YOUR OBJECTIVE: This exercise asks for every line of the material that contains the word "subscript".

DATA SHOWN:
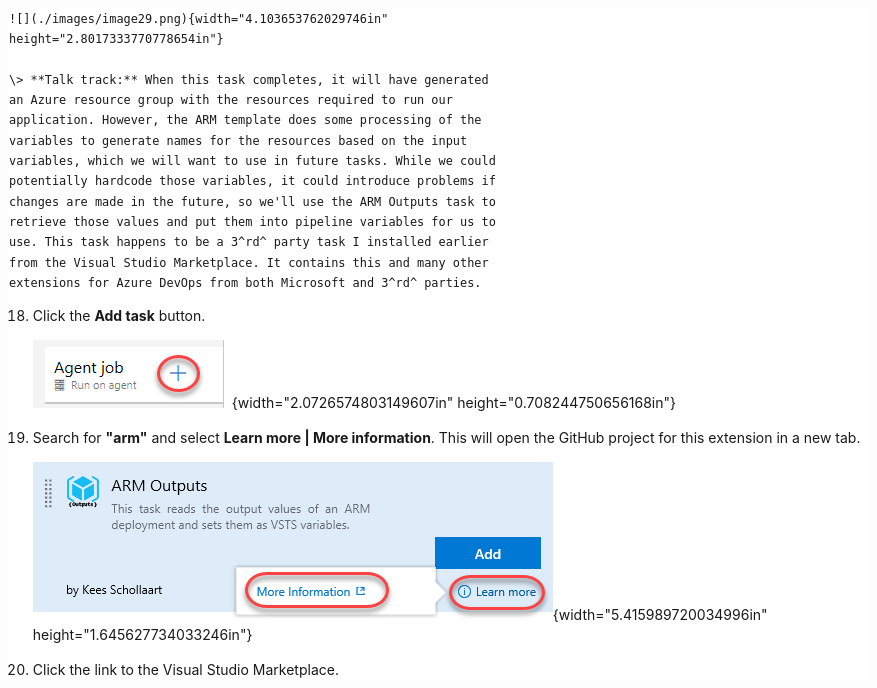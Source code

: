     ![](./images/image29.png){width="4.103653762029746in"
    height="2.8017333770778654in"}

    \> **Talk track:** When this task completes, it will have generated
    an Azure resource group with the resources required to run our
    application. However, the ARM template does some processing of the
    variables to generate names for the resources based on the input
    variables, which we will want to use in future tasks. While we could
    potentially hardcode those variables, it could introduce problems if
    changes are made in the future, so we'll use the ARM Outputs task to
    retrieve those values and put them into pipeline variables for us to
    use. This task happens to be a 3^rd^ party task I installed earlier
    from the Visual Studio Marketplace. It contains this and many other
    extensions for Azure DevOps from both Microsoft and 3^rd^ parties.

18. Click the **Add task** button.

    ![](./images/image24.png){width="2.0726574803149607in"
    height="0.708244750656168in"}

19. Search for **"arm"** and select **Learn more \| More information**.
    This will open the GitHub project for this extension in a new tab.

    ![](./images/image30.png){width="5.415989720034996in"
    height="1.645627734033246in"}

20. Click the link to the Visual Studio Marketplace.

---

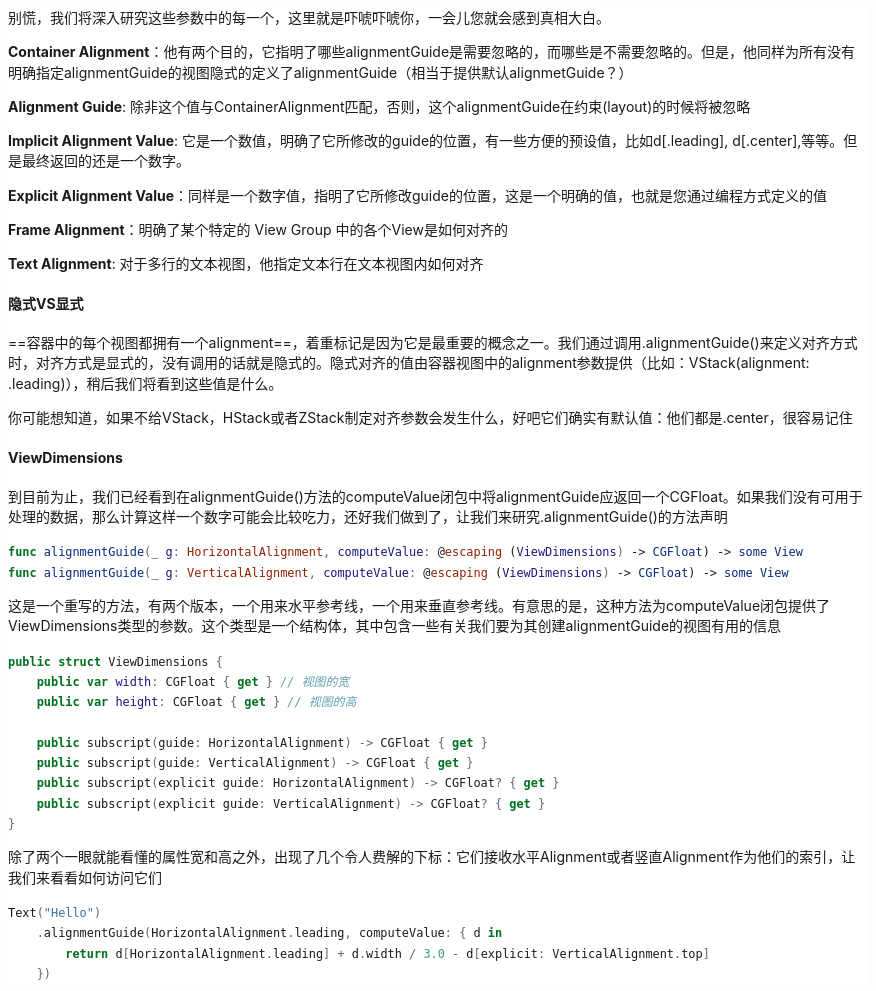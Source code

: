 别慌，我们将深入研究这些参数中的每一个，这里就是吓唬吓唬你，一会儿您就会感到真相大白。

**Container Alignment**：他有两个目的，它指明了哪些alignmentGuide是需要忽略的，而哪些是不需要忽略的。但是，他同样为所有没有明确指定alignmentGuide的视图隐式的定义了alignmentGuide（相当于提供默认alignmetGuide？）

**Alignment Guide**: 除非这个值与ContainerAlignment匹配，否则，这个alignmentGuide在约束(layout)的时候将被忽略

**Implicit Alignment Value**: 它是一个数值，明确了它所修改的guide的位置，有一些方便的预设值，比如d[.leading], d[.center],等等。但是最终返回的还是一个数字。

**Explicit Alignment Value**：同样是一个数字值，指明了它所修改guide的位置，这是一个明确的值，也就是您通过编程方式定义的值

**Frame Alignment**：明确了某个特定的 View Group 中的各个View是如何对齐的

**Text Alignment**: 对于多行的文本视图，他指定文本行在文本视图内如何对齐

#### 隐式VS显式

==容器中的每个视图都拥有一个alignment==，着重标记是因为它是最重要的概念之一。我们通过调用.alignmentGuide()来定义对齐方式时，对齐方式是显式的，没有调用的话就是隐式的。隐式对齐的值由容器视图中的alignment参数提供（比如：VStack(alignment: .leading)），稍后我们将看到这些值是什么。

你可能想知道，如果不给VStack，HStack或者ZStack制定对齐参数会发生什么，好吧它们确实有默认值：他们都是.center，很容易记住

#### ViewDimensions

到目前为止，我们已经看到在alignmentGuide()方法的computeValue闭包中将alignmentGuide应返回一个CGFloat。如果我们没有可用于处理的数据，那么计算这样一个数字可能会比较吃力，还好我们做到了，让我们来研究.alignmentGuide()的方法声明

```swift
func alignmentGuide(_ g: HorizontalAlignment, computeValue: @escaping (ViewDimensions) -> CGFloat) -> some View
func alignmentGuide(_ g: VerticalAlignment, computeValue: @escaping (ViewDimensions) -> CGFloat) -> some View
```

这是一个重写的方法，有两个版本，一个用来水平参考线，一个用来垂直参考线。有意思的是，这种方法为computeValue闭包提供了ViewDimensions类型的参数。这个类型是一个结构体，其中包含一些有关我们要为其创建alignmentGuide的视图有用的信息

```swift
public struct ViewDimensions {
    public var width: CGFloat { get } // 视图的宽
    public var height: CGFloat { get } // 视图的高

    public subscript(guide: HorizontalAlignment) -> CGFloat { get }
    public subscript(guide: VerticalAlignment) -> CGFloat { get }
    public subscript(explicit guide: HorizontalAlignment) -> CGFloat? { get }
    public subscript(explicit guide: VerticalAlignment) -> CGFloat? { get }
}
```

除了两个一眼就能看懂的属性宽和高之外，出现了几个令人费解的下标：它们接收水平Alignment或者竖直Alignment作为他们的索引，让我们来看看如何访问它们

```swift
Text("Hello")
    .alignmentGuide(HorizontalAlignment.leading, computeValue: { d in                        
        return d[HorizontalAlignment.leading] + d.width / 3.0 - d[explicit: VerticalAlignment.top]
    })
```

==

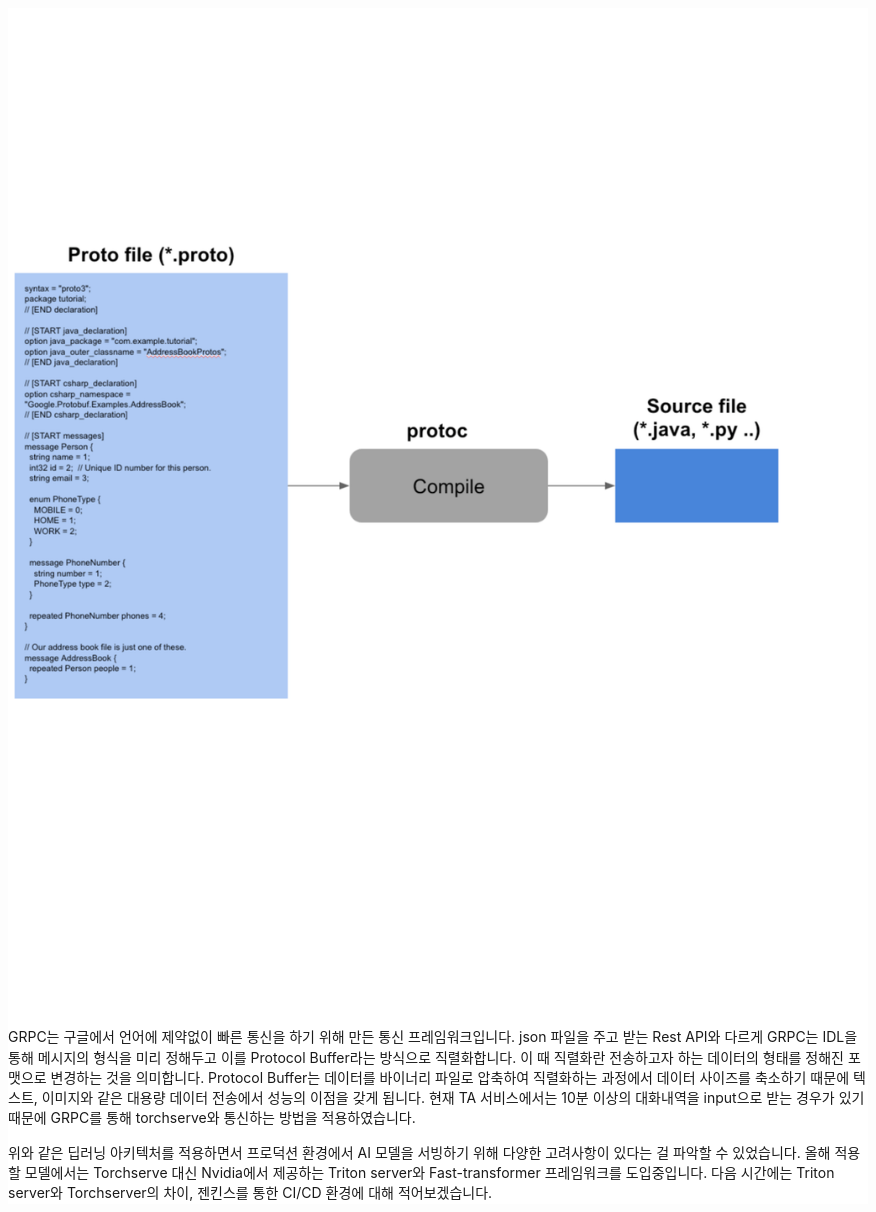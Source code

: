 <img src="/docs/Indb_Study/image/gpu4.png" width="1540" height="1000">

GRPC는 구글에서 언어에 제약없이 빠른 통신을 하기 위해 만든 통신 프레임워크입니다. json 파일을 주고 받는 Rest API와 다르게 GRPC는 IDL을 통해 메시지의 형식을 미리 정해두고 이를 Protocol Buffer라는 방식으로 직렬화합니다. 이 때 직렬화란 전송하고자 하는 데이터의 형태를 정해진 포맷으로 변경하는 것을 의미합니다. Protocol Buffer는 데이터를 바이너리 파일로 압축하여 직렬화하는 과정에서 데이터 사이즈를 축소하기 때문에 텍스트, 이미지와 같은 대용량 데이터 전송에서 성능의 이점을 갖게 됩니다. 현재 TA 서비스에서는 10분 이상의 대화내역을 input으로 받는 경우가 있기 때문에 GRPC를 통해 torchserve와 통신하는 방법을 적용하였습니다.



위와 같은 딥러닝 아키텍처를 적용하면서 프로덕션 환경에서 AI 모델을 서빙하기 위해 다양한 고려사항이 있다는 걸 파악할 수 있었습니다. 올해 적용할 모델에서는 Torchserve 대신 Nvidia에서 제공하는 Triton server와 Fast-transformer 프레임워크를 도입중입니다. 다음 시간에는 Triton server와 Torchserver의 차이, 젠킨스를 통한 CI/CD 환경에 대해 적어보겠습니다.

OUTPUT BELOW:
    public subscript(guide: HorizontalAlignment) -> CGFloat { get }
    public subscript(guide: VerticalAlignment) -> CGFloat { get }
    public subscript(explicit guide: HorizontalAlignment) -> CGFloat? { get }
    public subscript(explicit guide: VerticalAlignment) -> CGFloat? { get }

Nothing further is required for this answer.